Anthropic’s Latest Feud with the Trump Admin May Actually Help It, Sales Data Suggests

Anthropic is having a remarkable month. The AI lab finished May by surpassing OpenAI in market share of business spending for the first time, according to data analytics firm Ramp. It raised $65 billion at a $965 billion valuation (also besting OpenAI) in late May, then entered June by filing confidential paperwork for an IPO, reportedly buoyed by its first-ever profitable quarter.

Then, on Friday, the Trump administration escalated its conflict with the model maker. A letter from the White House demanded Anthropic ban non-Americans—including its own employees—from accessing its state-of-the-art models: the limited-release Mythos 5 and the more guarded version released to the public days earlier, called Fable 5. This effectively forced Anthropic to pull its most advanced model from the market altogether.

The White House cited an obscure export control directive when ordering the ban, but the exact cause remains unclear.

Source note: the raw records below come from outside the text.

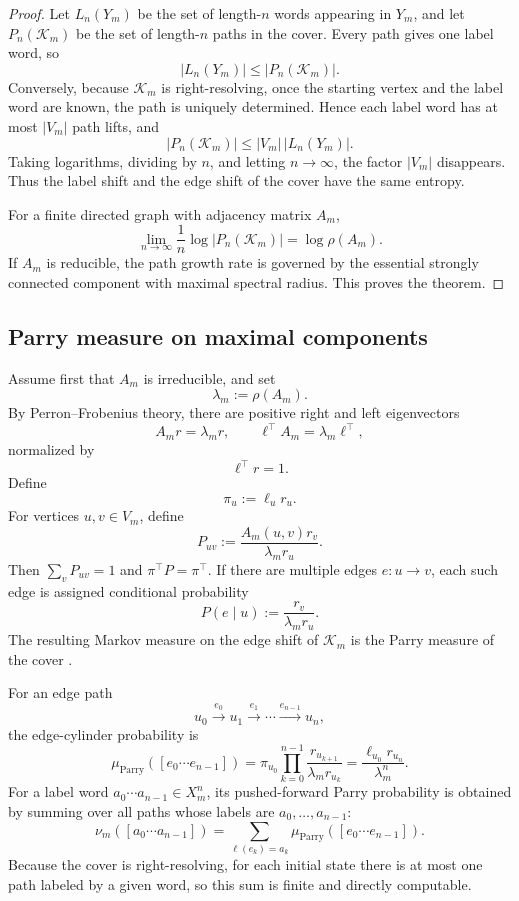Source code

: \begin{proof}
Let \(L_n(Y_m)\) be the set of length-\(n\) words appearing in \(Y_m\), and let \(P_n(\mathcal K_m)\) be the set of length-\(n\) paths in the cover.  Every path gives one label word, so
\[
|L_n(Y_m)|\le |P_n(\mathcal K_m)|.
\]
Conversely, because \(\mathcal K_m\) is right-resolving, once the starting vertex and the label word are known, the path is uniquely determined.  Hence each label word has at most \(|V_m|\) path lifts, and
\[
|P_n(\mathcal K_m)|\le |V_m|\,|L_n(Y_m)|.
\]
Taking logarithms, dividing by \(n\), and letting \(n\to\infty\), the factor \(|V_m|\) disappears.  Thus the label shift and the edge shift of the cover have the same entropy.

For a finite directed graph with adjacency matrix \(A_m\),
\[
\lim_{n\to\infty}\frac1n\log |P_n(\mathcal K_m)|=\log\rho(A_m).
\]
If \(A_m\) is reducible, the path growth rate is governed by the essential strongly connected component with maximal spectral radius.  This proves the theorem.
\end{proof}

\subsection{Parry measure on maximal components}

Assume first that \(A_m\) is irreducible, and set
\[
\lambda_m:=\rho(A_m).
\]
By Perron--Frobenius theory, there are positive right and left eigenvectors
\[
A_m r=\lambda_m r,
\qquad
\ell^\top A_m=\lambda_m\ell^\top,
\]
normalized by
\[
\ell^\top r=1.
\]
Define
\[
\pi_u:=\ell_u r_u.
\]
For vertices \(u,v\in V_m\), define
\[
P_{uv}:=\frac{A_m(u,v)r_v}{\lambda_m r_u}.
\]
Then \(\sum_vP_{uv}=1\) and \(\pi^\top P=\pi^\top\).  If there are multiple edges \(e:u\to v\), each such edge is assigned conditional probability
\[
P(e\mid u):=\frac{r_v}{\lambda_m r_u}.
\]
The resulting Markov measure on the edge shift of \(\mathcal K_m\) is the Parry measure of the cover \cite{Parry1964}.

For an edge path
\[
u_0\xrightarrow{e_0}u_1\xrightarrow{e_1}\cdots
\xrightarrow{e_{n-1}}u_n,
\]
the edge-cylinder probability is
\[
\mu_{\mathrm{Parry}}([e_0\cdots e_{n-1}])
=
\pi_{u_0}\prod_{k=0}^{n-1}\frac{r_{u_{k+1}}}{\lambda_m r_{u_k}}
=
\frac{\ell_{u_0}r_{u_n}}{\lambda_m^n}.
\]
For a label word \(a_0\cdots a_{n-1}\in X_m^n\), its pushed-forward Parry probability is obtained by summing over all paths whose labels are \(a_0,\ldots,a_{n-1}\):
\[
\nu_m([a_0\cdots a_{n-1}])
=
\sum_{\ell(e_k)=a_k}
\mu_{\mathrm{Parry}}([e_0\cdots e_{n-1}]).
\]
Because the cover is right-resolving, for each initial state there is at most one path labeled by a given word, so this sum is finite and directly computable.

Industry chatter suggests that hackers easily bypassed Fable 5’s guardrails, which were designed to prevent access to Mythos’s core capabilities. Mythos is so adept at identifying security flaws in software code that Anthropic itself marketed it as dangerous and restricted its public release.

This latest drama follows Anthropic’s earlier refusal to allow the government to use its models for mass surveillance of Americans or fully autonomous weapons. In March, the Trump administration responded by declaring the company a supply-chain risk.

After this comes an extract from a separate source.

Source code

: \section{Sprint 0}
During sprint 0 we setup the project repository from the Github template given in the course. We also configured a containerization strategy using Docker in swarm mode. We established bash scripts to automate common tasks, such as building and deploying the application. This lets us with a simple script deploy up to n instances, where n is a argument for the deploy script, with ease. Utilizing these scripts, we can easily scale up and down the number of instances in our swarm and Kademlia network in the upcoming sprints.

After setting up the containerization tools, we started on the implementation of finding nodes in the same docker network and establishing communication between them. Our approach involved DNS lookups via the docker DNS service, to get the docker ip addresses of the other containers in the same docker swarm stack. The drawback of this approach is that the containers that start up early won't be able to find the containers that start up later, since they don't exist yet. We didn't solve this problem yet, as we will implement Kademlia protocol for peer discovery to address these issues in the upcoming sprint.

However, that designation did not deter Anthropic’s business sales. Quite the opposite, according to Ramp’s data. Ironically, this latest feud—which also appears to validate the hype around Mythos’s power—may help rather than hurt Anthropic, says Ara Kharazian, Ramp’s lead economist and the compiler of the business-spending AI data.

“If anything, it’ll probably boost them,” Kharazian told TechCrunch. “Anthropic’s best month on record, as far as business adoption, was the month that the Department of Defense labeled them a supply-chain risk. There’s a lot of aura that comes with your model specifically being named too dangerous to use.”

Ramp’s data—drawn from over 70,000 businesses using its platform—isn’t granular enough to reveal the financial impact of pulling Mythos and Fable 5 from the market. Still, it shows that customers heavily use Anthropic’s Opus models and that business adoption continues to grow.

For instance, Anthropic’s share of AI subscriptions paid for by businesses rose 2.5 percentage points in May to 41%. This compares to OpenAI, which commanded 39.5% of AI subscriptions by its customers, essentially flat from the prior month. As of mid-2026, the rivalry remains fierce, but Anthropic appears to be turning regulatory friction into a business advantage.